RECOVERING FROM A PUBLIC HEALTH CATASTROPHE
The older of the coauthors (DBC) was a medical trainee when five previously healthy young men in Los Angeles were reported to have developed an unusual pneumonia caused by Pneumocystis carinii (now termed Pneumocystis jiroveci), which was fatal in two. Reported in the June 5, 1981, issue of the Centers for Disease Control and Prevention's (CDC's) Morbidity and Mortality Weekly Reports, these are now taken as the index cases of acquired immune deficiency syndrome (AIDS), a worldwide epidemic unequalled in human history.
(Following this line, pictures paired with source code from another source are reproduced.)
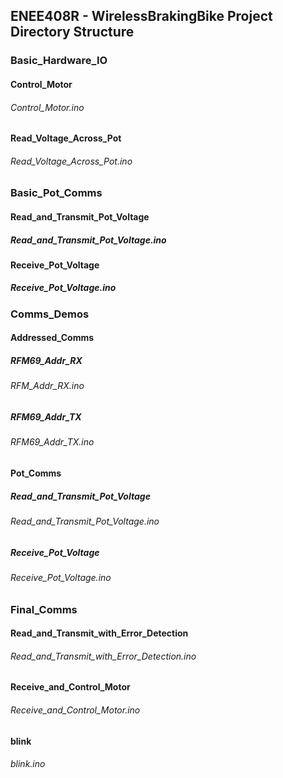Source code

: ## ENEE408R - WirelessBrakingBike Project Directory Structure

### Basic_Hardware_IO
#### Control_Motor
###### Control_Motor.ino
#### Read_Voltage_Across_Pot
###### Read_Voltage_Across_Pot.ino

### Basic_Pot_Comms
#### Read_and_Transmit_Pot_Voltage
##### Read_and_Transmit_Pot_Voltage.ino
#### Receive_Pot_Voltage
##### Receive_Pot_Voltage.ino

### Comms_Demos
#### Addressed_Comms
##### RFM69_Addr_RX
###### RFM_Addr_RX.ino
##### RFM69_Addr_TX
###### RFM69_Addr_TX.ino
#### Pot_Comms
##### Read_and_Transmit_Pot_Voltage
###### Read_and_Transmit_Pot_Voltage.ino
##### Receive_Pot_Voltage
###### Receive_Pot_Voltage.ino

### Final_Comms
#### Read_and_Transmit_with_Error_Detection
###### Read_and_Transmit_with_Error_Detection.ino
#### Receive_and_Control_Motor
###### Receive_and_Control_Motor.ino

#### blink
###### blink.ino

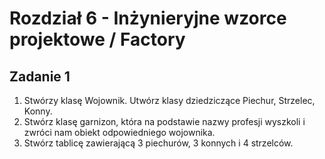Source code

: # Rozdział 6 - Inżynieryjne wzorce projektowe / Factory

## Zadanie 1

1. Stwórzy klasę Wojownik. Utwórz klasy dziedziczące Piechur, Strzelec, Konny.
2. Stwórz klasę garnizon, która na podstawie nazwy profesji wyszkoli i zwróci nam obiekt odpowiedniego wojownika.
3. Stwórz tablicę zawierającą 3 piechurów, 3 konnych i 4 strzelców.

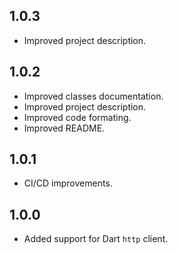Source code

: ## 1.0.3

- Improved project description.

## 1.0.2

- Improved classes documentation.
- Improved project description.
- Improved code formating.
- Improved README.

## 1.0.1

- CI/CD improvements.

## 1.0.0

- Added support for Dart `http` client.
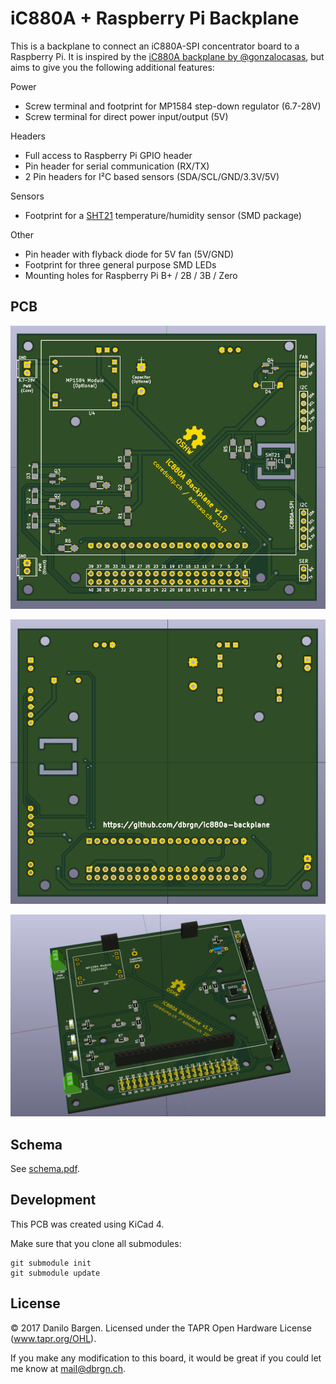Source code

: # iC880A + Raspberry Pi Backplane

This is a backplane to connect an iC880A-SPI concentrator board to a Raspberry
Pi. It is inspired by the [iC880A backplane by
@gonzalocasas](https://github.com/gonzalocasas/ic880a-backplane), but aims to
give you the following additional features:

Power

- Screw terminal and footprint for MP1584 step-down regulator (6.7-28V)
- Screw terminal for direct power input/output (5V)

Headers

- Full access to Raspberry Pi GPIO header
- Pin header for serial communication (RX/TX)
- 2 Pin headers for I²C based sensors (SDA/SCL/GND/3.3V/5V)

Sensors

- Footprint for a [SHT21](https://sensirion.com/sht21/) temperature/humidity
  sensor (SMD package)

Other

- Pin header with flyback diode for 5V fan (5V/GND)
- Footprint for three general purpose SMD LEDs
- Mounting holes for Raspberry Pi B+ / 2B / 3B / Zero

## PCB

![Rendered](rendered.png)

![Rendered](rendered-back.png)

![Rendered](rendered-components.png)


## Schema

See [schema.pdf](schema.pdf).


## Development

This PCB was created using KiCad 4.

Make sure that you clone all submodules:

    git submodule init
    git submodule update


## License

© 2017 Danilo Bargen. Licensed under the TAPR Open Hardware License (www.tapr.org/OHL).

If you make any modification to this board, it would be great if you could let
me know at mail@dbrgn.ch.
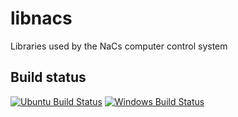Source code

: # libnacs

Libraries used by the NaCs computer control system

## Build status

[![Ubuntu Build Status](https://github.com/nacs-lab/libnacs/actions/workflows/ubuntu.yml/badge.svg)](https://github.com/nacs-lab/libnacs/actions/workflows/ubuntu.yml)
[![Windows Build Status](https://github.com/nacs-lab/libnacs/actions/workflows/msys2.yml/badge.svg)](https://github.com/nacs-lab/libnacs/actions/workflows/msys2.yml)

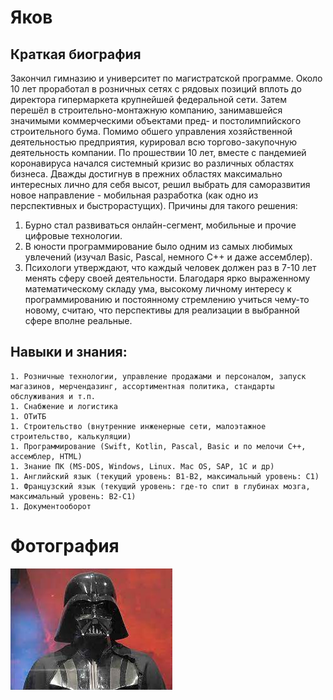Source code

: # Яков

## Краткая биография

Закончил гимназию и университет по магистратской программе.
Около 10 лет проработал в розничных сетях с рядовых позиций вплоть до директора гипермаркета крупнейшей федеральной сети.
Затем перешёл в строительно-монтажную компанию, занимавшейся значимыми коммерческими объектами пред- и постолимпийского строительного бума.
Помимо обшего управления хозяйственной деятельностью предприятия, курировал всю торгово-закупочную деятельность компании.
По прошествии 10 лет, вместе с пандемией коронавируса начался системный кризис во различных областях бизнеса. 
Дважды достигнув в прежних областях максимально интересных лично для себя высот, решил выбрать для саморазвития новое направление - мобильная разработка 
(как одно из перспективных и быстрорастущих).
Причины для такого решения:
1. Бурно стал развиваться онлайн-сегмент, мобильные и прочие цифровые технологии.
2. В юности программирование было одним из самых любимых увлечений (изучал Basic, Pascal, немного С++ и даже ассемблер).
3. Психологи утверждают, что каждый человек должен раз в 7-10 лет менять сферу своей деятельности. 
Благодаря ярко выраженному математическому складу ума, высокому личному интересу к программированию и постоянному стремлению учиться чему-то новому, считаю, что 
перспективы для реализации в выбранной сфере вполне реальные.

## Навыки и знания:

	1. Розничные технологии, управление продажами и персоналом, запуск магазинов, мерчендазинг, ассортиментная политика, стандарты обслуживания и т.п.
	1. Снабжение и логистика
	1. ОТиТБ
	1. Строительство (внутренние инженерные сети, малоэтажное строительство, калькуляции)
	1. Программирование (Swift, Kotlin, Pascal, Basic и по мелочи C++, ассемблер, HTML)
	1. Знание ПК (MS-DOS, Windows, Linux. Mac OS, SAP, 1C и др)
	1. Английский язык (текущий уровень: В1-B2, максимальный уровень: С1)
	1. Французский язык (текущий уровень: где-то спит в глубинах мозга, максимальный уровень: В2-С1)
	1. Документооборот

# Фотография
![Фото](img/photo.jpg)
	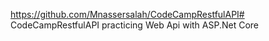 https://github.com/Mnassersalah/CodeCampRestfulAPI# CodeCampRestfulAPI
practicing Web Api with ASP.Net Core

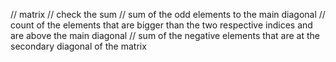 // matrix
// check the sum
// sum of the odd elements to the main diagonal
// count of the elements that are bigger than the two respective indices and are above the main diagonal
// sum of the negative elements that are at the secondary diagonal of the matrix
Several years later, after the causative agent was identified as human immunodeficiency virus-1 (HIV-1), banked serologic specimens from a handful of isolated earlier cases of undiagnosed catastrophic acute illness retroactively tested positive for the same agent. However, 1981 is the reference date for the current catastrophe, subsequent voluminous epidemiologic analyses, and recent (2011) reflections on AIDS reaching age 30 years.1
More than any other painful condition, HIV/AIDS exemplifies the public health perspective on disease as a population-based interaction among environment, pathogen, and host, as well as the World Health Organization's (WHO's) model of the social determinants of health. When author DBC helped convene a 1994 French–U.S. conference on pain in HIV/AIDS,2 the modern era of highly active antiretroviral therapy (HAART), also termed combination antiretroviral therapy (cART), was still 2 years away. HIV was then for the most part a rapidly progressive condition without a cure whose sufferers were at risk for a range of secondary infections and cancers along with metabolic disturbances contributing to wasting in the relatively short interval before their deaths. Research on and discussions of pain assessment and treatment in HIV/AIDS often emerged from palliative care services, as did Dr. Lefkowitz's chapter on this topic in the prior edition of this textbook.3 By 2002, when DBC was next involved in preparing a comprehensive review of pain in HIV/AIDS, it was clear that “[t]here is now a striking disparity between developed and developing nations in the epidemiology and natural history of HIV/AIDS.”4 Whereas those treated with cART in prosperous settings had life expectancies approaching those of HIV-negative individuals,5 those at the margins of prosperous society and virtually the entire developing world were unable to access effective preventive or maintenance therapies.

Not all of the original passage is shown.